So let me begin with an explanation of what preaching is and isn’t in the Presbyterian Church. First of all it isn’t a matter of my going to the top of a mountain and receiving from God a completed sermon written down on tablets of stone. I do not have a direct pipeline to God. I wish I did. It would make my life so much easier.
Instead I spend hours praying for insight into what God has in a scripture passage for us, here, today. And I study. I study other scripture that relates to the passage. I study what other writers have said about the passage throughout history. I study the culture of the time of Christ. I study the breadth of Jesus’ teachings and then I pray. And I pray.

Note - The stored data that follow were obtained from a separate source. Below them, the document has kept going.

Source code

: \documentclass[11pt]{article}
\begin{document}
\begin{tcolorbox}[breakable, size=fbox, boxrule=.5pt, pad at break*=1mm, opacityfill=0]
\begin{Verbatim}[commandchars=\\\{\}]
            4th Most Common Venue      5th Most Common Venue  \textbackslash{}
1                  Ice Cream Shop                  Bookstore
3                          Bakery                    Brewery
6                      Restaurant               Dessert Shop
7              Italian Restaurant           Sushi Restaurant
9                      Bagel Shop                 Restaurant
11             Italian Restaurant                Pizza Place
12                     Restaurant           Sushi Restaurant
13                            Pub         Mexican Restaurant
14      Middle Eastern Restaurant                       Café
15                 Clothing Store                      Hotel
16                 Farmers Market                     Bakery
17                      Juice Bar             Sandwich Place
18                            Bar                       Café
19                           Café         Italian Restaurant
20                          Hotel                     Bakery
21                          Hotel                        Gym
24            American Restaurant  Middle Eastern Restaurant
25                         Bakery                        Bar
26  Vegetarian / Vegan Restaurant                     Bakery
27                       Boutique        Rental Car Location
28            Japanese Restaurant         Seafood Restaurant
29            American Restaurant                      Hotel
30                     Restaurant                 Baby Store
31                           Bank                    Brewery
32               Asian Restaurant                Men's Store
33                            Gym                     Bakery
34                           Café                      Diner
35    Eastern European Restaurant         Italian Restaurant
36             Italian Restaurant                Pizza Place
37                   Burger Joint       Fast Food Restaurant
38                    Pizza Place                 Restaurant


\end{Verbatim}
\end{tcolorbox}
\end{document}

And then I sit in front of a blank computer screen and pray even more for the words to come – for God’s words to come. And I write and I pray and I rewrite and I pray.
That’s my part of the process, and quite frankly it’s scary and never more so than on Sunday’s like this. But there is more to the process than that. In the Presbyterian Church we believe that each of you play a vital role in the preaching process.
We believe that you must come to the sermon prepared to listen with an open heart and an intelligent mind, that you will take what I have to say, listen carefully, and have your faith informed by it. That you will know that it is my faithful interpretation of scripture in this time and place but that it is my interpretation and you must listen for the “God” in it through prayer and what you know of scripture. You are to listen through your own lens of faith. You are not just to accept all that I say willy nilly as if I am the inerrant mouthpiece of God. I am not.
Having set those parameters, let me begin.
In this portion of the Sermon on the Mount, Jesus is looking at the code of religious law, not just for the Jews but for us as well for He is clear that He has come not to abolish the law but to fulfill it. And what He tells us is that we must look at the intent of the law as well as the law itself. We must look for God’s teaching, God’s desire for humankind, that is the bedrock beneath the law.
He sets this up by beginning with a law that people feel safe about, the law that says “Thou shalt not murder.” When He begins here, everyone takes a deep breath of relief because we all know we He isn’t talking about us and we feel safe to act as judge and jury.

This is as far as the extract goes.